• [What is being asked]
Search the records below for "label"; copy each line that has it.

• [Study material]
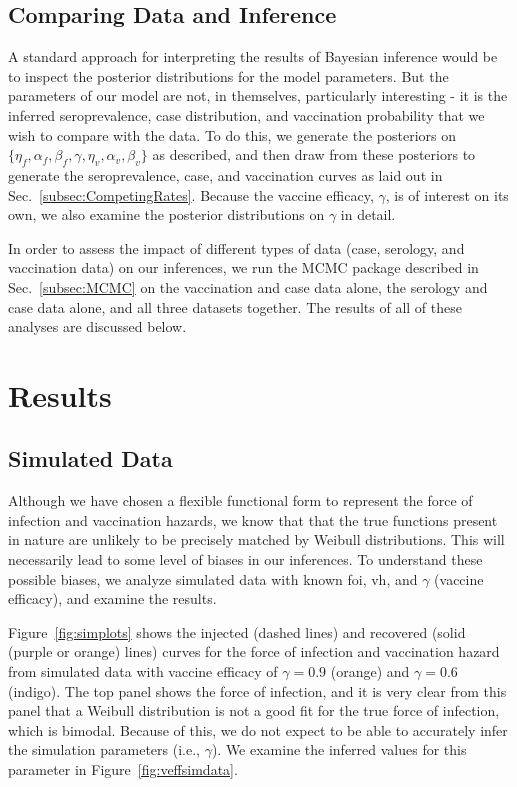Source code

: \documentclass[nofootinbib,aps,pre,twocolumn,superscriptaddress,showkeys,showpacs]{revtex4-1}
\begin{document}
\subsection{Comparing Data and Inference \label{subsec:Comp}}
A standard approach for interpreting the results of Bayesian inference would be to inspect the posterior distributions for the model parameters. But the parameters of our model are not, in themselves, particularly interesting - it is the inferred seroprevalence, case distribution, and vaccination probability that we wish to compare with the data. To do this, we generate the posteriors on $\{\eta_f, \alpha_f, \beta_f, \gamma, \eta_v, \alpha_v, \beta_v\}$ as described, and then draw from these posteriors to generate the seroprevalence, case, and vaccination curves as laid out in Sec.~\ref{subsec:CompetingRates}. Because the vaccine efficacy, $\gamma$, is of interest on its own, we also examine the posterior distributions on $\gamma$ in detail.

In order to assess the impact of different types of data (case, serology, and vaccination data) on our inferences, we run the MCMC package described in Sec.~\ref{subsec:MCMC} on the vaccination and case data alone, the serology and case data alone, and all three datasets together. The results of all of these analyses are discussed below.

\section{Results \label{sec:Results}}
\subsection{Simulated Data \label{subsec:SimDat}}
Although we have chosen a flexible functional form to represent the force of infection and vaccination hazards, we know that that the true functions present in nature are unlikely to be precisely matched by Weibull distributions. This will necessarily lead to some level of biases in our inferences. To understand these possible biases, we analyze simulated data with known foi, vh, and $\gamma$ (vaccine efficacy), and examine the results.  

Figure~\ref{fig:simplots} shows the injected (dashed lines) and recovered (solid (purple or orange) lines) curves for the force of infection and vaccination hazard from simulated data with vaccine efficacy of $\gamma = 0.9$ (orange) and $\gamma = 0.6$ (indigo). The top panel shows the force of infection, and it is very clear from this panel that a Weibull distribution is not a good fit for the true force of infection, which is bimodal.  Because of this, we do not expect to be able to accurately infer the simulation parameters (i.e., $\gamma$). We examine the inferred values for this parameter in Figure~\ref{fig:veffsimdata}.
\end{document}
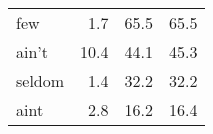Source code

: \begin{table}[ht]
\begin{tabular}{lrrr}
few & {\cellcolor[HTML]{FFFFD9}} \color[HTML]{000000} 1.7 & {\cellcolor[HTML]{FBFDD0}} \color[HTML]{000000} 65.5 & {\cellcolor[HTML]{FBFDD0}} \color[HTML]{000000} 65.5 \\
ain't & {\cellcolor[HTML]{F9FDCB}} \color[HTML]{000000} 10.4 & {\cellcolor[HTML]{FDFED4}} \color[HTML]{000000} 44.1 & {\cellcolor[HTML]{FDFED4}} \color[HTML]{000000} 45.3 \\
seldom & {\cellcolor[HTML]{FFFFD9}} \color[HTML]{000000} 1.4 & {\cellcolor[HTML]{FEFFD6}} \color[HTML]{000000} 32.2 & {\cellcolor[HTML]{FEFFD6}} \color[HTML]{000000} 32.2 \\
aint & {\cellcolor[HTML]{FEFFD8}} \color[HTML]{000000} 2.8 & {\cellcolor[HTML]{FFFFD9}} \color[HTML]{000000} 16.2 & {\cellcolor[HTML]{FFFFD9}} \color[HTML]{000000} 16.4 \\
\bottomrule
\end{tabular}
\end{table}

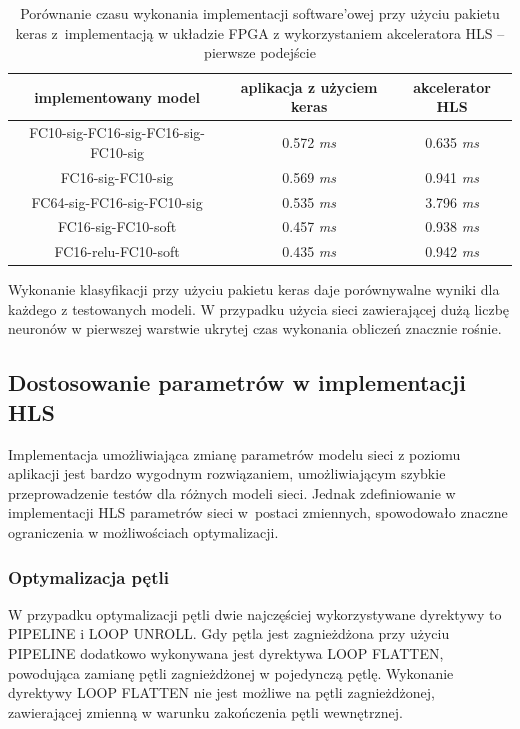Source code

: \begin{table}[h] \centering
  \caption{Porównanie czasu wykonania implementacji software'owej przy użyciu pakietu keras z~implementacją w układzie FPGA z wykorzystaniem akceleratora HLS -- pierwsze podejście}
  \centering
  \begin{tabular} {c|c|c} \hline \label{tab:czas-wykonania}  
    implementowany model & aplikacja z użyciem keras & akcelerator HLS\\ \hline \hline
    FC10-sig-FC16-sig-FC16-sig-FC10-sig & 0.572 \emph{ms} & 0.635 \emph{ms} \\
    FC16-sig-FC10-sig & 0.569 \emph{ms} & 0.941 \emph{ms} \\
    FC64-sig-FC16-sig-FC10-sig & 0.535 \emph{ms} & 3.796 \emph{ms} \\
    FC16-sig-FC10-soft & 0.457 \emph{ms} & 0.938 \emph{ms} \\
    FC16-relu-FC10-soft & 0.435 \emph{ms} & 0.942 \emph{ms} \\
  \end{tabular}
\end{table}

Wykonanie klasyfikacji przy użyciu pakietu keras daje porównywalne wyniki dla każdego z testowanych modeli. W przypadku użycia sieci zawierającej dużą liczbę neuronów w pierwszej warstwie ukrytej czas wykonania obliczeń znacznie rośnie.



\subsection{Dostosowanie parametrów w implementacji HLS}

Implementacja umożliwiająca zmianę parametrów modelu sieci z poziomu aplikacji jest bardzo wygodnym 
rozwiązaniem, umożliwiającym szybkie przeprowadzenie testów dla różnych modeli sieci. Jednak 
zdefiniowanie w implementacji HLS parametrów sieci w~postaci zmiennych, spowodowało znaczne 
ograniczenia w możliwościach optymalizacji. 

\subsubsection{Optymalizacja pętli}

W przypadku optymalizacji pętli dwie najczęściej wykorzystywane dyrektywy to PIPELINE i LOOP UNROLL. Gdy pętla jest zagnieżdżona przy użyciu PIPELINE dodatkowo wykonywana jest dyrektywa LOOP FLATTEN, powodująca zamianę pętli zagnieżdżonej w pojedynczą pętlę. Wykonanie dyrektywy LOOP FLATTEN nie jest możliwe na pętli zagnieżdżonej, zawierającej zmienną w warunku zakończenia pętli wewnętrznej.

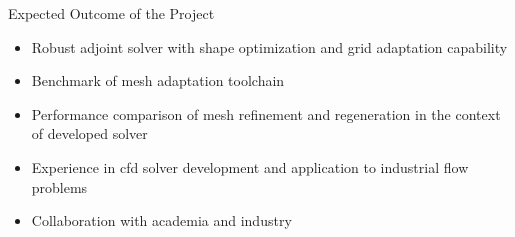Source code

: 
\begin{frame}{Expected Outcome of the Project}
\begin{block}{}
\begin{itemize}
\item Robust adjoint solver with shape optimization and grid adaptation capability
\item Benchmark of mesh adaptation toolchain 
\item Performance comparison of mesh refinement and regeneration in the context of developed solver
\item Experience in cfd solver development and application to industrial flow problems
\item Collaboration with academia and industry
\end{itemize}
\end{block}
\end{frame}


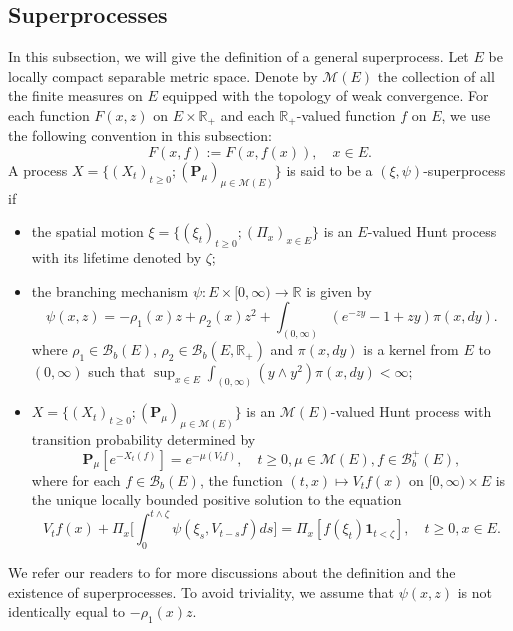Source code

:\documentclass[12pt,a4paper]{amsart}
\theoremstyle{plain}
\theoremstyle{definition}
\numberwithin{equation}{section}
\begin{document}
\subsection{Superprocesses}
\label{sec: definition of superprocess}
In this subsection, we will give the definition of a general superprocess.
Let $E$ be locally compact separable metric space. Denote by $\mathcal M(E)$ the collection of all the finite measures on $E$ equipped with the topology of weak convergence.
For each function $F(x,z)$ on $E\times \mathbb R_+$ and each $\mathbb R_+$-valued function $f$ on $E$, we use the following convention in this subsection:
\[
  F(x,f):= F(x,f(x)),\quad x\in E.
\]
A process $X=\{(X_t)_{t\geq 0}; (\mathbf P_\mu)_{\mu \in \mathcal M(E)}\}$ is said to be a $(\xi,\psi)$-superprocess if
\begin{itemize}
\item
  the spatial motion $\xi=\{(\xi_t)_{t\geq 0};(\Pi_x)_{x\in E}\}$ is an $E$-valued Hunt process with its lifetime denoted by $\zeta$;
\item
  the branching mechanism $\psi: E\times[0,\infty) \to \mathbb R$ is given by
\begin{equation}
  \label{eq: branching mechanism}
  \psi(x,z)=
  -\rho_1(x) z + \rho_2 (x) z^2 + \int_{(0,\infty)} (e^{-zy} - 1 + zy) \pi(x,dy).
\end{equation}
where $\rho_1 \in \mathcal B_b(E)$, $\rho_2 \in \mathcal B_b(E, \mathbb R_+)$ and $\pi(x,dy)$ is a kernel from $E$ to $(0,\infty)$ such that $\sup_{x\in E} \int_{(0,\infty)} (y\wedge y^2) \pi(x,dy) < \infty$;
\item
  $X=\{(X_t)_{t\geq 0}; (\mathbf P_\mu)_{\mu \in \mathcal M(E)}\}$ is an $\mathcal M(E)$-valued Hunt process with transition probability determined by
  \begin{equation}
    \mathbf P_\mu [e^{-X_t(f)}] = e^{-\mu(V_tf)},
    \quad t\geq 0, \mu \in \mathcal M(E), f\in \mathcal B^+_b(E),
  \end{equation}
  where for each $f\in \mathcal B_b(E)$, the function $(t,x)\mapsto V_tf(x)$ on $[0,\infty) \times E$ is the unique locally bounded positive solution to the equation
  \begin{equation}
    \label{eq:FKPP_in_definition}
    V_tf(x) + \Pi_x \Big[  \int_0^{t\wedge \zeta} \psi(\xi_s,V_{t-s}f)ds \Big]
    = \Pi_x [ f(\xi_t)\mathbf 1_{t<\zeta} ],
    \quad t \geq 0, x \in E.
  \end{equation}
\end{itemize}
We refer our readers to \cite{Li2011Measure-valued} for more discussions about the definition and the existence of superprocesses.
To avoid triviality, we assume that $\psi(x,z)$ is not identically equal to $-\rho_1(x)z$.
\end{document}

• [Exercise response]
\subsection{Comparing Data and Inference \label{subsec:Comp}}
\section{Results \label{sec:Results}}
\subsection{Simulated Data \label{subsec:SimDat}}
  \begin{tabular} {c|c|c} \hline \label{tab:czas-wykonania}  
\label{sec: definition of superprocess}
  \label{eq: branching mechanism}
    \label{eq:FKPP_in_definition}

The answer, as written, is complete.